Retiring renters facing disaster without intervention
Adrian Black |
Australian renters need roughly twice as much superannuation as homeowners to retire comfortably, and face a crisis without more government help.
Renters were at risk of a “retirement disaster” without government intervention, Super Consumers Australia boss Xavier O’Halloran said.
“Telling renters to simply ‘save more’ isn’t the solution to this problem,” he said.
“Renters are at a real risk of retirement disaster if the government doesn’t act.”

The organisation’s 2026 Retirement Savings Targets for Renters report, published on Tuesday, found more than 325,000 age pensioners were receiving Commonwealth Rent Assistance in June 2025.
Almost one in three of those were still in rental stress – spending more than a third of their income on rent – after rental assistance had been paid.
A typical single renting retiree would need $659,000 in super, compared to $322,000 for a retiree who owned their home, according to the report, which is based on Australian Bureau of Statistics spending data.

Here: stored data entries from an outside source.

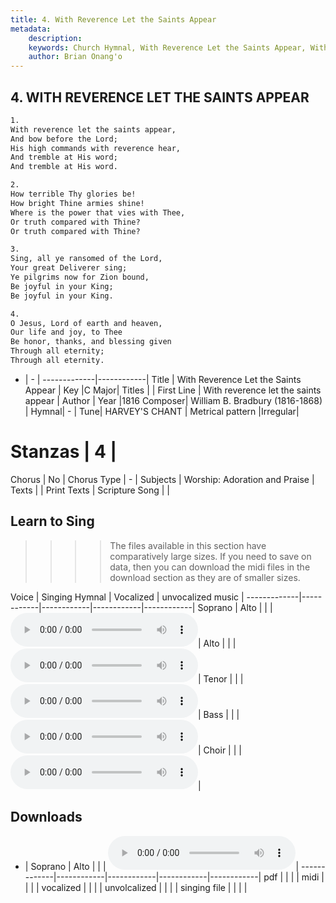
 ```yaml
---
title: 4. With Reverence Let the Saints Appear
metadata:
    description: 
    keywords: Church Hymnal, With Reverence Let the Saints Appear, With reverence let the saints appear, 
    author: Brian Onang'o
---
```



## 4. WITH REVERENCE LET THE SAINTS APPEAR

```txt
1.
With reverence let the saints appear, 
And bow before the Lord; 
His high commands with reverence hear, 
And tremble at His word; 
And tremble at His word.

2.
How terrible Thy glories be! 
How bright Thine armies shine! 
Where is the power that vies with Thee, 
Or truth compared with Thine? 
Or truth compared with Thine? 

3.
Sing, all ye ransomed of the Lord, 
Your great Deliverer sing; 
Ye pilgrims now for Zion bound, 
Be joyful in your King; 
Be joyful in your King. 

4.
O Jesus, Lord of earth and heaven, 
Our life and joy, to Thee 
Be honor, thanks, and blessing given 
Through all eternity; 
Through all eternity.
```

- |   -  |
-------------|------------|
Title | With Reverence Let the Saints Appear |
Key |C Major|
Titles |  |
First Line | With reverence let the saints appear |
Author |
Year |1816
Composer| William B. Bradbury (1816-1868) |
Hymnal|  - |
Tune| HARVEY'S CHANT |
Metrical pattern |Irregular|
# Stanzas | 4 |
Chorus | No |
Chorus Type | - |
Subjects | Worship: Adoration and Praise |
Texts |  |
Print Texts |
Scripture Song |  |
  
## Learn to Sing

>>>> The files available in this section have comparatively large sizes. If you need to save on data, then you can download the midi files in the download section as they are of smaller sizes.

Voice |  Singing Hymnal | Vocalized | unvocalized music |
-------------|------------|------------|------------|------------|
Soprano | Alto | | | <audio controls><source src="sites/{{{cself}}}/mp3/004-long--alto.mp3" type="audio/mpeg">Your browser does not support the audio element.</audio>|
Alto | | | <audio controls><source src="sites/{{{cself}}}/mp3/004-long--alto.mp3" type="audio/mpeg">Your browser does not support the audio element.</audio>|
Tenor | | | <audio controls><source src="sites/{{{cself}}}/mp3/004-long--tenor.mp3" type="audio/mpeg">Your browser does not support the audio element.</audio>|
Bass | | | <audio controls><source src="sites/{{{cself}}}/mp3/004-long--bass.mp3" type="audio/mpeg">Your browser does not support the audio element.</audio>|
Choir | | | <audio controls><source src="sites/{{{cself}}}/mp3/004-long--choir.mp3" type="audio/mpeg">Your browser does not support the audio element.</audio>|

## Downloads

- |  Soprano | Alto | | | <audio controls><source src="sites/{{{cself}}}/mp3/004-long--alto.mp3" type="audio/mpeg">Your browser does not support the audio element.</audio>|
-------------|------------|------------|------------|------------|
pdf | | | |
midi | | | |
vocalized | | | |
unvolcalized | | | |
singing file | | | |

Couples needed $786,000 combined in super compared to $432,000 for an equivalent homeowner couple.
While long-term solutions centred on getting more people into affordable housing, renting retirees needed help now, Mr O’Halloran said.

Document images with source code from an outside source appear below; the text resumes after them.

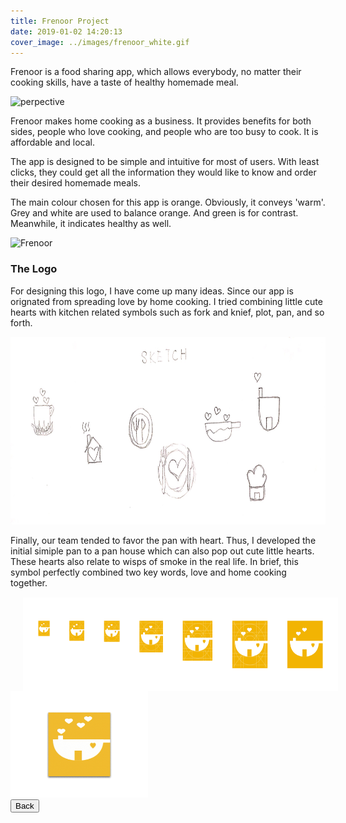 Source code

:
 ```yaml
---
title: Frenoor Project
date: 2019-01-02 14:20:13
cover_image: ../images/frenoor_white.gif
---
```


Frenoor is a food sharing app, which allows everybody, no matter their cooking skills, have a taste of healthy homemade meal.

<img src = "/images/perspective.png" alt="perpective" style="height: 650px; width: 800px" class = "center"/>

Frenoor makes home cooking as a business. It provides benefits for both sides, people who love cooking, and people who are too busy to cook. It is affordable and local. 

The app is designed to be simple and intuitive for most of users. With least clicks, they could get all the information they would like to know and order their desired homemade meals.

The main colour chosen for this app is orange. Obviously, it conveys 'warm'. Grey and white are used to balance orange. And green is for contrast. Meanwhile, it indicates healthy as well.

<img src = "/images/frenoor.gif" alt="Frenoor" style="height: 500px; width: 650px" class = "center"/>

### The Logo
For designing this logo, I have come up many ideas. Since our app is orignated from spreading love by home cooking. I tried combining little cute hearts with kitchen related symbols such as fork and knief, plot, pan, and so forth.

<img src = "/images/logo_sketch.jpeg" alt="logo_sketch" style="height: 300px; width: 750px" class = "center" />

Finally, our team tended to favor the pan with heart. Thus, I developed the initial simiple pan to a pan house which can also pop out cute little hearts. These hearts also relate to wisps of smoke in the real life. In brief, this symbol perfectly combined two key words, love and home cooking together.
<img src = "/images/logo.png" alt="logo_sketch" style="height: 150px; width: 700px; float: left; margin-top: 15px; margin-left: 20px" class = "center" /> 

<img src = "/images/logo.gif" alt="logo_sketch" style="height: 170px; width: 220px; margin-right: 100px" class = "center"/>


<div>
    <button onclick="window.location.href = '/index.html';">Back</button>
</div>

“We’ve got a crisis facing retirees right now – Commonwealth rent assistance has not kept pace with actual rents,” he said.

Super Consumers Australia wants the federal government to address rental assistance as a matter of urgency.
“Every day this isn’t addressed, renters face an impossible financial challenge in retirement,” Mr O’Halloran said.
Super Consumers Australia has called on superannuation funds to provide better tools for members to understand their retirement savings and targets.
Wealth manager AMP on Tuesday released a platform for users to measure their super fund’s performance, fees and other metrics against competitors, based on third-party data from SuperRatings.
“There are some funds that are still trading on yesterday’s reputation,” AMP’s superannuation group executive Melinda Howes told AAP.

Some funds had spent a lot of money marketing themselves as the top performers, when it was no longer the case, she said.
“There’s a long-held belief out there that industry funds are always cheaper and perform better than retail funds, and we expect that this tool will challenge and help dispel that myth,” Ms Howes said.
The tool allows users to compare fund returns over the past year, three years or five years, as well as insurance costs and other fees, digital offerings and social environmental governance.
Ms Howes hoped the tool would help the roughly one in two Australians who were unconfident about their retirement to better engage with their superannuation.
“Transparency drives competition and lifts standards across the industry and highlights the funds that are genuinely delivering for their members,” she said.